L’Art respinge le accuse di frenare la concorrenza e difende il ricorso contro l’Anititrust: al centro l’ingresso di Sncf e l’assegnazione della capacità ferroviaria

Alta velocità, scontro tra le Authority Art-Agcm sull’ingresso dei francesi di Sncf nel mercato ferroviario italiano

L’Autorità di regolazione dei trasporti rivendica il proprio ruolo nell’apertura del mercato ferroviario italiano e respinge le ricostruzioni che la descrivono come un ostacolo all’ingresso di nuovi operatori, in particolare della francese Sncf. Al centro dello scontro c’è l’impugnazione del provvedimento dell’Autorità garante della concorrenza e del mercato (l’Antitrust) del 3 marzo 2026, una mossa che l’ART riconduce non a una chiusura del mercato, ma alla tutela delle proprie competenze regolatorie.

La replica dell’Autorità: accesso equo e mercato aperto

L’Art chiarisce che tra le sue prerogative istituzionali ci sono proprio l’apertura del mercato e la garanzia di condizioni di accesso eque, trasparenti e non discriminatorie per tutti gli operatori.

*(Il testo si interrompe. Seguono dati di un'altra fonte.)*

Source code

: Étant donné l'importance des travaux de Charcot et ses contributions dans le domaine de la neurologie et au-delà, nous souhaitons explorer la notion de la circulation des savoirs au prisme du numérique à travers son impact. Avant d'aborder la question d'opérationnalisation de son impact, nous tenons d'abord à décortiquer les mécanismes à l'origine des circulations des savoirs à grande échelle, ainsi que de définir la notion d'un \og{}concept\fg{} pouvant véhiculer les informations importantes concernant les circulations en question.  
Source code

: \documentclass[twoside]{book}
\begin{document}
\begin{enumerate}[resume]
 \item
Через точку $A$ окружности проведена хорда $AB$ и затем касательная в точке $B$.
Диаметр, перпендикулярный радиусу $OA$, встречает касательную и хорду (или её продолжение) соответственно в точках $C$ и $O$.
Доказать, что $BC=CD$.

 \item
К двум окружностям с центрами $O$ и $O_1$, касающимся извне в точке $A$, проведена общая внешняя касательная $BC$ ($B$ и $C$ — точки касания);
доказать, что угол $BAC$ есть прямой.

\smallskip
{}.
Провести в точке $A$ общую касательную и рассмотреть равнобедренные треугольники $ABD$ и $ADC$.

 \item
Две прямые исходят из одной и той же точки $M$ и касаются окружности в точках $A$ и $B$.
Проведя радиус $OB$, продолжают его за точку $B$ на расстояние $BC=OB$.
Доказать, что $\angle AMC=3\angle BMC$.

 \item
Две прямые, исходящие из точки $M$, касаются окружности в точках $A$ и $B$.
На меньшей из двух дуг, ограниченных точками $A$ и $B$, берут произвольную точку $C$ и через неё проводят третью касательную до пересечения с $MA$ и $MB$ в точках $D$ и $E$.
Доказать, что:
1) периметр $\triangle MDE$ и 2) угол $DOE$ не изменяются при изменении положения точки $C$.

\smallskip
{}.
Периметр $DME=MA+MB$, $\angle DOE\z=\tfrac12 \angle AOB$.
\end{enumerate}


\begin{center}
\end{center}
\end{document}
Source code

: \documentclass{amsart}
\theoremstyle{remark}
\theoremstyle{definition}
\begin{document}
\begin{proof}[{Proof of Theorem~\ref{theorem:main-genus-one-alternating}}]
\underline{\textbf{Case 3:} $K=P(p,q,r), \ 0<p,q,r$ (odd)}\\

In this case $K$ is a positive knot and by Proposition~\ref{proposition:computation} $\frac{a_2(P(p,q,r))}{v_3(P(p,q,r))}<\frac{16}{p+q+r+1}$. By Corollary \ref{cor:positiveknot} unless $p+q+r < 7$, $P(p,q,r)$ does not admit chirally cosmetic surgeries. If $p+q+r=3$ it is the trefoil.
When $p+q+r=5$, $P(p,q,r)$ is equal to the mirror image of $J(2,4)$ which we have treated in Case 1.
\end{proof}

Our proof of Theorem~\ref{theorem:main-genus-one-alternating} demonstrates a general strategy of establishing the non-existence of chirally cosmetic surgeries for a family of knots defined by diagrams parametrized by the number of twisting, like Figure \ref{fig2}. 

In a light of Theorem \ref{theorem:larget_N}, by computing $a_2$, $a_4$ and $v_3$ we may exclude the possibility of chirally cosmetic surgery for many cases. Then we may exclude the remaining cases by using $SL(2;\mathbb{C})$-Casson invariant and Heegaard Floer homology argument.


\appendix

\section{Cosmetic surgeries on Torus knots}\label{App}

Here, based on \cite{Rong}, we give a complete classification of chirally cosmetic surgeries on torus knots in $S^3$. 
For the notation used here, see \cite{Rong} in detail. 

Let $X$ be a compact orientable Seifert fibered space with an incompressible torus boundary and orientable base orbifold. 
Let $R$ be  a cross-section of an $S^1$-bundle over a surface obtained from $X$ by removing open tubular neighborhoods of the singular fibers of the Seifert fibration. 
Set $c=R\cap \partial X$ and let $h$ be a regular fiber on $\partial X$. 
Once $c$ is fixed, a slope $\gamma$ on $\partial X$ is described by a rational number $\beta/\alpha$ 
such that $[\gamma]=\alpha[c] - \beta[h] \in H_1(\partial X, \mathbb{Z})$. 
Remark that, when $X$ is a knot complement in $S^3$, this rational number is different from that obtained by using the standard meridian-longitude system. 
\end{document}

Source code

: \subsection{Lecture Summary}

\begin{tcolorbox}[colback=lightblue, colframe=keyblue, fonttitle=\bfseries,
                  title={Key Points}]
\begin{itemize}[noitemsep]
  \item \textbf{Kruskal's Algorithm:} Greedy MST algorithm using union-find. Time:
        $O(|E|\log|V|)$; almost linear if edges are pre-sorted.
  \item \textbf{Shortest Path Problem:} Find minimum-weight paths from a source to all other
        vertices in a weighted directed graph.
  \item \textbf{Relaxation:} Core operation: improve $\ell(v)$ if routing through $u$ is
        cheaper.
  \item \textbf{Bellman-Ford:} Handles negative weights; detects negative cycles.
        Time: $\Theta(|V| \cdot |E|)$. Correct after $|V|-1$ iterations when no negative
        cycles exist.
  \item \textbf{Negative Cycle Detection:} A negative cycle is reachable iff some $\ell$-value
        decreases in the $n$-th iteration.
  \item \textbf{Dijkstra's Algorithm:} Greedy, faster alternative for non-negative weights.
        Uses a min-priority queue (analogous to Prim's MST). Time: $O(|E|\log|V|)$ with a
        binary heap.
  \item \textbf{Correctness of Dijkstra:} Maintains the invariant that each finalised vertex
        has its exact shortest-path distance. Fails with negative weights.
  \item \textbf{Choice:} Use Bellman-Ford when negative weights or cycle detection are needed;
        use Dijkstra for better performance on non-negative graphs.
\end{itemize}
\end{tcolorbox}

In questa cornice, la concorrenza viene indicata come uno strumento essenziale non solo per ampliare la contendibilità del settore, ma anche per migliorare la qualità dei servizi offerti ai passeggeri.

L’Autorità ricorda inoltre che il mercato italiano dell’alta velocità rappresenta un caso unico in Europa: un modello di concorrenza effettiva che si è sviluppato anche grazie alla regolazione del settore e che ha consentito l’ingresso di nuove imprese ferroviarie, con benefici in termini di qualità e competitività dell’offerta.

Il nodo Agcm e l’ingresso di Sncf

La decisione di impugnare il provvedimento dell’Agcm, secondo l’Art, riguarda profili sostanziali e non semplici questioni procedurali. Il punto centrale è l’assegnazione della capacità ferroviaria a un nuovo operatore, materia che l’Autorità considera strettamente legata alle proprie competenze e che richiede valutazioni tecniche, economiche e regolatorie approfondite.

Nel parere reso all’Antitrust nell’ottobre 2025, l’Art aveva già evidenziato diversi rilievi critici, segnalando possibili interferenze con le attribuzioni che la legge le assegna. Nonostante queste osservazioni, l’Agcm ha concluso il procedimento, superando di fatto il lavoro istruttorio e regolatorio portato avanti dall’Autorità dei trasporti.

Capacità ferroviaria, il vero terreno dello scontro

La questione più delicata riguarda la distribuzione degli spazi sulla rete ferroviaria, un tema cruciale in un sistema segnato da criticità infrastrutturali e dalla saturazione di alcune tratte. Secondo l’Art, l’ingresso di nuovi player deve essere costruito su basi solide, evitando decisioni che possano alterare gli equilibri complessivi del sistema senza un’adeguata analisi d’impatto.

L’Autorità sottolinea di essere impegnata da mesi nell’affinamento dei criteri di allocazione della capacità, attraverso un confronto con tutti gli stakeholder coinvolti, compresi i rappresentanti dell’operatore francese interessato al mercato italiano. È inoltre in corso una consultazione pubblica su una nuova delibera dedicata proprio all’aggiornamento di questi criteri.

Concorrenza sì, ma con regole sostenibili

Per l’Art l’obiettivo resta favorire l’ingresso di nuovi operatori, ma dentro un quadro regolatorio capace di garantire equilibrio, sostenibilità e reale contendibilità del mercato. Per l’Autorità, aprire il settore non significa procedere senza verifiche, ma costruire condizioni di accesso che siano davvero eque per tutti.

La partita, dunque, non è sulla concorrenza in sé, che l’Art rivendica come pilastro della propria azione, ma sulle modalità con cui questa concorrenza deve svilupparsi.